Documentary photographer Rudi Dundas aims to tell the stories of the people who suffer most from a lack of clean drinking water.
As a little girl, Rudi Dundas dreamed of starting a chimpanzee farm in Africa when she grew up. “I was a great admirer of Jane Goodall and her work in Gombe, from a National Geographic article I read as a girl,” Rudi told The Image Flow.
Rudi was raised in North Carolina where she also completed her bachelor’s degree in fine art photography. Her graduate work in San Francisco and at The Gobelins in Paris was in French tapestry—she used a 15th French tapestry technique to weave “photorealistic” images. From there she went to New York and opened a tapestry studio that she later converted into a non-profit contemporary art gallery. Through it all, she continued to dream of going to Africa.

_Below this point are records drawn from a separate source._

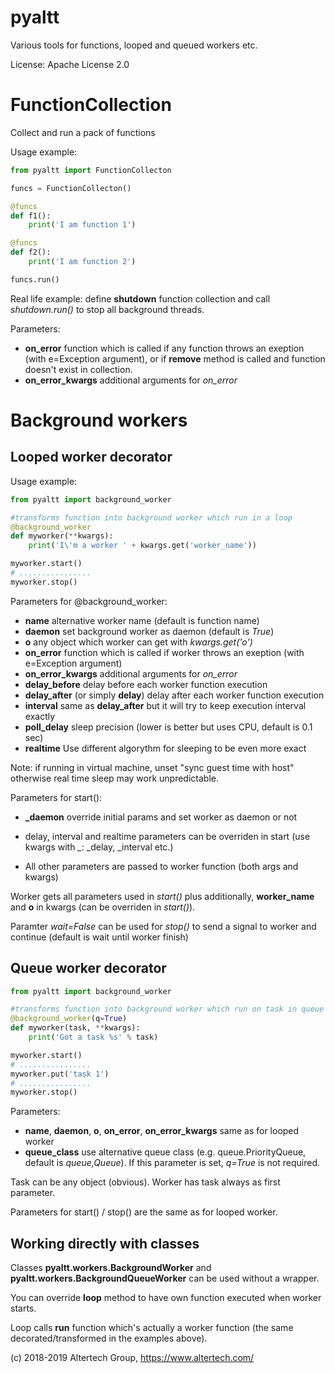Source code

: # pyaltt
Various tools for functions, looped and queued workers etc.

License: Apache License 2.0

FunctionCollection
==================

Collect and run a pack of functions

Usage example:
 
```python
from pyaltt import FunctionCollecton

funcs = FunctionCollecton()

@funcs
def f1():
    print('I am function 1')

@funcs
def f2():
    print('I am function 2')

funcs.run()
```

Real life example: define **shutdown** function collection and call
*shutdown.run()* to stop all background threads.

Parameters:

* **on_error** function which is called if any function throws an exeption
  (with e=Exception argument), or if **remove** method is called and function
  doesn't exist in collection.
* **on_error_kwargs** additional arguments for *on_error*

Background workers
==================

Looped worker decorator
-----------------------

Usage example:

```python
from pyaltt import background_worker

#transforms function into background worker which run in a loop
@background_worker
def myworker(**kwargs):
    print('I\'m a worker ' + kwargs.get('worker_name'))

myworker.start()
# ................
myworker.stop()
```

Parameters for @background_worker:

* **name** alternative worker name (default is function name)
* **daemon** set background worker as daemon (default is *True*)
* **o** any object which worker can get with *kwargs.get('o')*
* **on_error** function which is called if worker throws an exeption (with
  e=Exception argument)
* **on_error_kwargs** additional arguments for *on_error*
* **delay_before** delay before each worker function execution
* **delay_after** (or simply **delay**) delay after each worker function
  execution
* **interval** same as **delay_after** but it will try to keep execution
  interval exactly
* **poll_delay** sleep precision (lower is better but uses CPU, default is 0.1
  sec)
* **realtime** Use different algorythm for sleeping to be even more exact

Note: if running in virtual machine, unset "sync guest time with host"
otherwise real time sleep may work unpredictable.

Parameters for start():

* **_daemon** override initial params and set worker as daemon or not
* delay, interval and realtime parameters can be overriden in start (use kwargs
  with *_*: _delay, _interval etc.)

* All other parameters are passed to worker function (both args and kwargs)

Worker gets all parameters used in *start()* plus additionally, **worker_name**
and **o** in kwargs (can be overriden in *start()*).

Paramter *wait=False* can be used for *stop()* to send a signal to worker and
continue (default is wait until worker finish)

Queue worker decorator
----------------------
```python
from pyaltt import background_worker

#transforms function into background worker which run on task in queue
@background_worker(q=True)
def myworker(task, **kwargs):
    print('Got a task %s' % task)

myworker.start()
# ................
myworker.put('task 1')
# ................
myworker.stop()
```

Parameters:

* **name**, **daemon**, **o**, **on_error**, **on_error_kwargs** same as for
  looped worker
* **queue_class** use alternative queue class (e.g. queue.PriorityQueue,
  default is *queue,Queue*). If this parameter is set, *q=True* is not
  required.

Task can be any object (obvious). Worker has task always as first parameter.

Parameters for start() / stop() are the same as for looped worker.

Working directly with classes
-----------------------------

Classes **pyaltt.workers.BackgroundWorker** and
**pyaltt.workers.BackgroundQueueWorker** can be used without a wrapper.

You can override **loop** method to have own function executed when worker
starts.

Loop calls **run** function which's actually a worker function (the same
decorated/transformed in the examples above).

(c) 2018-2019 Altertech Group, https://www.altertech.com/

When digital photography took off in the early 2000s, Rudi says she threw out her paints and picked up a camera.
She finally got the chance to go to Africa in 2009. “The opportunity came up to photograph coffee farmers in Rwanda and I jumped at it!” She was photographing coffee farmers for Peet’s Coffee and says the way in which people had recovered from the 1994 genocide really impressed her. Not long after she met Lisa Nash of the Blue Planet Network who told her that access to clean drinking water is the starting point for social change. Rudi decided to commit herself to the cause.
This month, The Face of Water, a series of portraits that tells the stories of people affected by the lack of clean drinking water, opens at the World Affairs Council in San Francisco.

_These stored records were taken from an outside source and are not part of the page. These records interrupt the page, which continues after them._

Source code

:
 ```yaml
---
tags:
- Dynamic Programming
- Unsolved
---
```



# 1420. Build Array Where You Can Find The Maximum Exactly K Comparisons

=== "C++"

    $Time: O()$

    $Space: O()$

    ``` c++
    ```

The square portraits, which were all printed at The Image Flow, depict with startling intimacy, the amazing people Rudi has met throughout her travels. The series of images was created over the past five year across 15 countries.
She has photographed the Samburu and the Maasai Mara in Kenya; the Omo River Valley and the Sidamo regions of Ethiopia; Pallisa in Uganda; Cyangugu in Rwanda; West Bengal in India; Arusha in Tanzania; Ntchisi in Malawi; Havana and Vinales in Cuba; and Pokhara and Kathmandu in Nepal. She says she hopes that her iconic, eye-to-eye portraits will portray the dignity and beauty of the people she has met along the way.
Rudi’s work is focused on humanitarian projects and stories about people’s days lives and their struggle with environmental and social issues. “I avoid conflict photography. I know I would be too difficult for me. The things I find sensitive are more often of a political nature,” she says.
One of those issues is with the new Gibe III river dam, due to open this summer in the Omo River Valley. “Ending alluvial flood plain farming and access of livestock to flood enriched pasture will certainly lead to hunger issues, if not to famine,” Rudi says.
The exhibition will be shown during the entire month of February, but Rudi says The Face of Water is a lifetime project. “I will always be interested in how people are affected by their drinking water issues, in each community I visit.” Next, Rudi plans to start a project focused on the California Delta in the spring, and her next international trip is a trip to Mongolia in late July, which will be a photo expedition with Chris Rainier organized by National Geographic.
Join Rudi
Rudi hopes that everyone who sees her images will connect with the stories and be motivated to get involved. She suggests connecting with an NGO that does work in a field that means something to you, be it drinking water, or another issue. “Blue Planet Network is a great place to begin with drinking water issues. They represent some of the NGO’s that I worked with in order to create the work in this exhibition. There are many volunteer opportunities that can be tagged onto a trip that is already planned.”
But you don’t have to go to Africa to get involved—there are numerous water issues to contend with here at home. “I am also a docent at Point Reyes National Seashore!”
For the issues surrounding the Gibe III dam in the Omo River Valley, the groups, Survival International, Berkeley’s International Rivers, and the Oakland Institute are three groups working on the issue surrounding the Gibe III dame in the Omo River Valley in Ethiopia.